I mention Andre because we are now watching the stock markets crash around the world based on the “credit crunch,” and the “subprime housing market” problems that have beset us. The “giants” of the market run-up, Countrywide, Citibank, Merrill Lynch, and so on, the companies that became huge in part because of the artificial pumping up of the market based on bad decisions and easy money, are now being decimated. Most will survive. Some may not. But they will certainly no longer be the out-sized players they once were.
There is a lesson here. From my point of view, it has to do with what seems to me an obvious false notion: that it’s good to continually grow at an ever-faster pace.
That’s what public companies are currently expected to do. They’re supposed to report “double digit” increases all the time. They’re expected to meet or exceed the projections of the stock analysts each quarter.

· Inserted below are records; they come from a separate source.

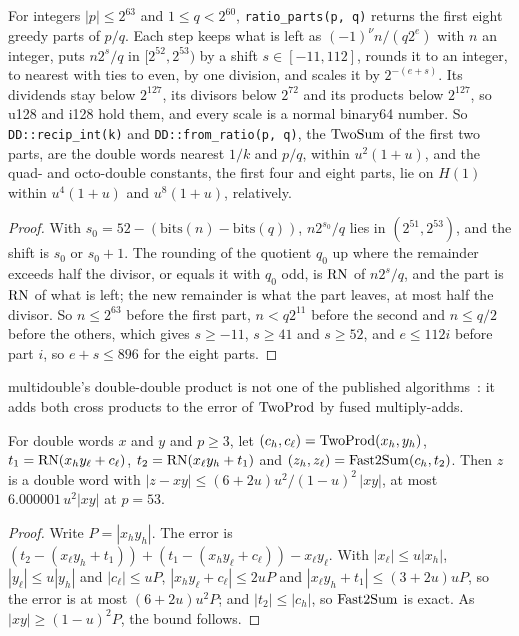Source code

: \begin{proposition}\label{prop:ratio}
For integers $|p| \le 2^{63}$ and $1 \le q < 2^{60}$, \texttt{ratio\_parts(p, q)} returns the first eight greedy parts
of $p/q$. Each step keeps what is left as $(-1)^\nu n/(q2^e)$ with $n$ an integer, puts $n2^s/q$ in $[2^{52}, 2^{53})$
by a shift $s \in [-11, 112]$, rounds it to an integer, to nearest with ties to even, by one division, and scales it by
$2^{-(e + s)}$. Its dividends stay below $2^{127}$, its divisors below $2^{72}$ and its products below $2^{127}$, so
u128 and i128 hold them, and every scale is a normal binary64 number. So \texttt{DD::recip\_int(k)} and
\texttt{DD::from\_ratio(p, q)}, the $\mathrm{TwoSum}$ of the first two parts, are the double words nearest $1/k$ and $p/q$,
within $u^2(1 + u)$, and the quad- and octo-double constants, the first four and eight parts, lie on $H(1)$ within
$u^4(1 + u)$ and $u^8(1 + u)$, relatively.
\end{proposition}

\begin{proof}
With $s_0 = 52 - (\mathrm{bits}(n) - \mathrm{bits}(q))$, $n2^{s_0}/q$ lies in $(2^{51}, 2^{53})$, and the shift
is $s_0$ or $s_0 + 1$. The rounding of the quotient $q_0$ up where the remainder exceeds half the divisor, or equals
it with $q_0$ odd, is $\mathrm{RN}$ of $n2^s/q$, and the part is $\mathrm{RN}$ of what is left; the new remainder is what the part
leaves, at most half the divisor. So $n \le 2^{63}$ before the first part, $n < q2^{11}$ before the second and $n \le
q/2$ before the others, which gives $s \ge -11$, $s \ge 41$ and $s \ge 52$, and $e \le 112i$ before part $i$, so $e +
s \le 896$ for the eight parts.
\end{proof}

multidouble's double-double product is not one of the published algorithms~\cite{JMP17}: it adds both cross
products to the error of $\mathrm{TwoProd}$ by fused multiply-adds.

\begin{proposition}\label{prop:ddmul}
For double words $x$ and $y$ and $p \ge 3$, let $(c_h, c_\ell) = \mathrm{TwoProd}(x_h, y_h)$, $t_1 = \mathrm{RN}(x_hy_\ell + c_\ell)$,
$t_2 = \mathrm{RN}(x_\ell y_h + t_1)$ and $(z_h, z_\ell) = \mathrm{Fast2Sum}(c_h, t_2)$. Then $z$ is a double word with $|z - xy|
\le (6 + 2u)u^2/(1 - u)^2\,|xy|$, at most $6.000001\,u^2|xy|$ at $p = 53$.
\end{proposition}

\begin{proof}
Write $P = |x_hy_h|$. The error is $(t_2 - (x_\ell y_h + t_1)) + (t_1 - (x_hy_\ell + c_\ell)) - x_\ell y_\ell$. With
$|x_\ell| \le u|x_h|$, $|y_\ell| \le u|y_h|$ and $|c_\ell| \le uP$, $|x_hy_\ell + c_\ell| \le 2uP$ and $|x_\ell y_h +
t_1| \le (3 + 2u)uP$, so the error is at most $(6 + 2u)u^2P$; and $|t_2| \le |c_h|$, so $\mathrm{Fast2Sum}$ is exact. As
$|xy| \ge (1 - u)^2P$, the bound follows.
\end{proof}

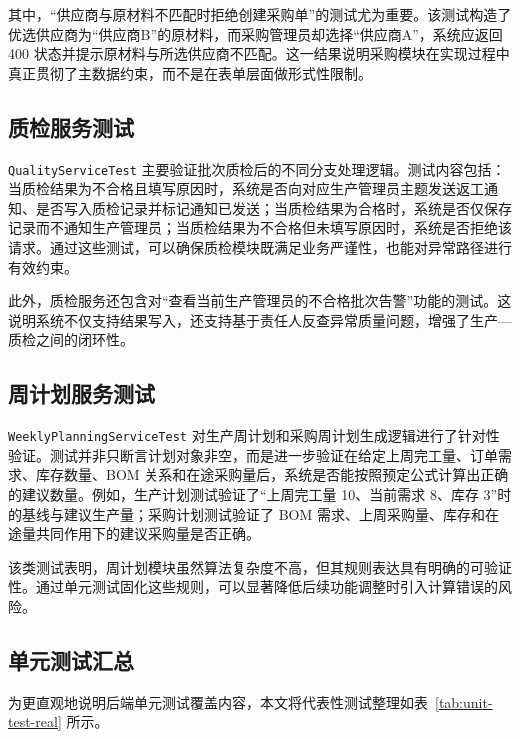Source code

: 其中，“供应商与原材料不匹配时拒绝创建采购单”的测试尤为重要。该测试构造了优选供应商为“供应商B”的原材料，而采购管理员却选择“供应商A”，系统应返回 400 状态并提示原材料与所选供应商不匹配。这一结果说明采购模块在实现过程中真正贯彻了主数据约束，而不是在表单层面做形式性限制。

\subsection{质检服务测试}

\texttt{QualityServiceTest} 主要验证批次质检后的不同分支处理逻辑。测试内容包括：当质检结果为不合格且填写原因时，系统是否向对应生产管理员主题发送返工通知、是否写入质检记录并标记通知已发送；当质检结果为合格时，系统是否仅保存记录而不通知生产管理员；当质检结果为不合格但未填写原因时，系统是否拒绝该请求。通过这些测试，可以确保质检模块既满足业务严谨性，也能对异常路径进行有效约束。

此外，质检服务还包含对“查看当前生产管理员的不合格批次告警”功能的测试。这说明系统不仅支持结果写入，还支持基于责任人反查异常质量问题，增强了生产—质检之间的闭环性。

\subsection{周计划服务测试}

\texttt{WeeklyPlanningServiceTest} 对生产周计划和采购周计划生成逻辑进行了针对性验证。测试并非只断言计划对象非空，而是进一步验证在给定上周完工量、订单需求、库存数量、BOM 关系和在途采购量后，系统是否能按照预定公式计算出正确的建议数量。例如，生产计划测试验证了“上周完工量 10、当前需求 8、库存 3”时的基线与建议生产量；采购计划测试验证了 BOM 需求、上周采购量、库存和在途量共同作用下的建议采购量是否正确。

该类测试表明，周计划模块虽然算法复杂度不高，但其规则表达具有明确的可验证性。通过单元测试固化这些规则，可以显著降低后续功能调整时引入计算错误的风险。

\subsection{单元测试汇总}

为更直观地说明后端单元测试覆盖内容，本文将代表性测试整理如表~\ref{tab:unit-test-real} 所示。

They are, in other words, supposed to constantly grow. The “market” seems to have missed the fact that very often, giants die first.
Giants have other problems as well. They tend to get so big, and so strong, that they sometimes misuse their power. They do things they shouldn’t, often in the quest to keep growing and get even more powerful. Or more likely they do it because there’s a demand that they keep growing and if they do not, the market punishes them.

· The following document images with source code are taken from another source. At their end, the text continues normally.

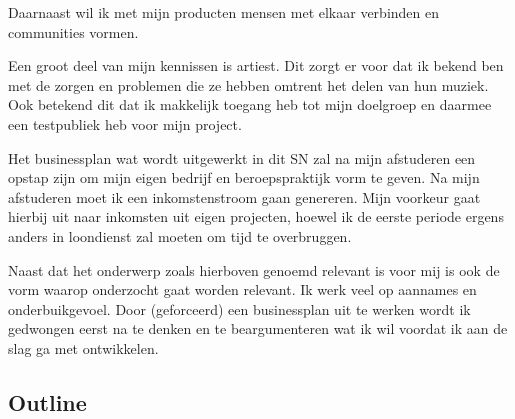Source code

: Daarnaast wil ik met mijn producten mensen met elkaar verbinden en communities vormen. 

Een groot deel van mijn kennissen is artiest. Dit zorgt er voor dat ik bekend ben met de zorgen en problemen die ze hebben omtrent het delen van hun muziek. Ook betekend dit dat ik makkelijk toegang heb tot mijn doelgroep en daarmee een testpubliek heb voor mijn project.

Het businessplan wat wordt uitgewerkt in dit SN zal na mijn afstuderen een opstap zijn om mijn eigen bedrijf en beroepspraktijk vorm te geven. Na mijn afstuderen moet ik een inkomstenstroom gaan genereren. Mijn voorkeur gaat hierbij uit naar inkomsten uit eigen projecten, hoewel ik de eerste periode ergens anders in loondienst zal moeten om tijd te overbruggen.

Naast dat het onderwerp zoals hierboven genoemd relevant is voor mij is ook de vorm waarop onderzocht gaat worden relevant. Ik werk veel op aannames en onderbuikgevoel. Door (geforceerd) een businessplan uit te werken wordt ik gedwongen eerst na te denken en te beargumenteren wat ik wil voordat ik aan de slag ga met ontwikkelen.

\subsection{Outline}
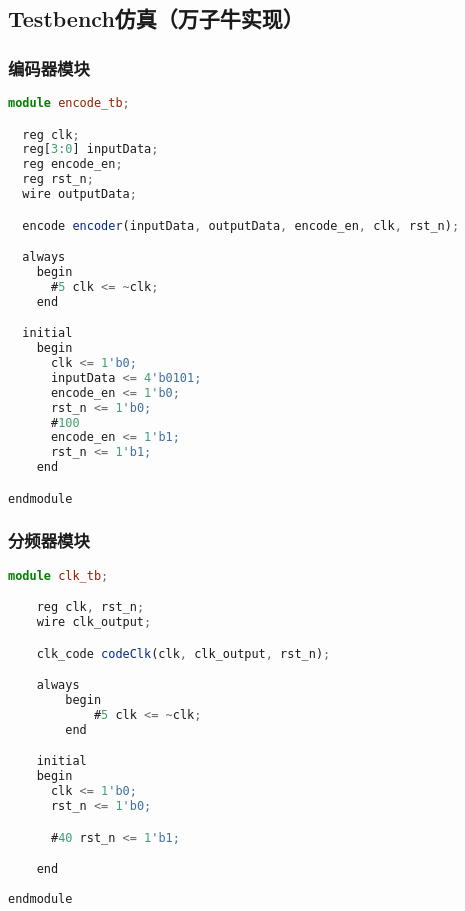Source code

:\documentclass{progartcn}
\begin{document}
\subsection{Testbench仿真（万子牛实现）}

\subsubsection{编码器模块}
\begin{lstlisting}[language=TypeScript,caption={encode\_tb.v}]
module encode_tb;

  reg clk;
  reg[3:0] inputData;
  reg encode_en;
  reg rst_n;
  wire outputData;

  encode encoder(inputData, outputData, encode_en, clk, rst_n);

  always
    begin
      #5 clk <= ~clk;
    end

  initial
    begin
      clk <= 1'b0;
      inputData <= 4'b0101;
      encode_en <= 1'b0;
      rst_n <= 1'b0;
      #100
      encode_en <= 1'b1;
      rst_n <= 1'b1;
    end

endmodule
\end{lstlisting}

\subsubsection{分频器模块}
\begin{lstlisting}[language=TypeScript,caption={clk\_tb.v}]
module clk_tb;

    reg clk, rst_n;
    wire clk_output;

    clk_code codeClk(clk, clk_output, rst_n);

    always
        begin
            #5 clk <= ~clk;
        end

    initial
    begin
      clk <= 1'b0;
      rst_n <= 1'b0;

      #40 rst_n <= 1'b1;

    end
        
endmodule
\end{lstlisting}
\end{document}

That, I think, is what has caused the current market collapse, and it’s also what has badly dis-served the cable industry. The stock traders have put such pressure on companies to continue to produce double digit growth that they have lost sight of the true nature of many businesses. Greed has destroyed good judgment.
Let’s get back to basics. Cable companies have built an infrastructure that no one else currently has, and no one else is building. Let’s not forget that our phone company competitors freely admit they have no intention of “building out” their new fiber lines to all customers. They are what we used to call “cherry pickers.” That may be a good business for them, depending on the true cost of their plants, but they never intend to fully compete with cable.
Our other major competitor, DBS, does compete nationwide, but only for one of our service offerings: video delivery. Their platform, excellent for video delivery, cannot effectively provide Internet access or voice service.
But what is also true is that there is a saturation point in each of the markets we compete in. Video is essentially a “mature” market today. Hence we will not see the massive growth of the early years since most folks are already getting their video through a multichannel video delivery service.
Similarly, the folks who have computers at home are already hooked up to some form of wireline data provider. Voice is still new, for cable, and there are numerical gains to be made, but again… not at the pace of years past.
Is this bad? I don’t think so. We should consolidate our gains, operate responsibly, improve our customer services, and be good, solid, long-term players. Look what’s happening. Don’t just blindly follow Wall Street demands. Giants die first.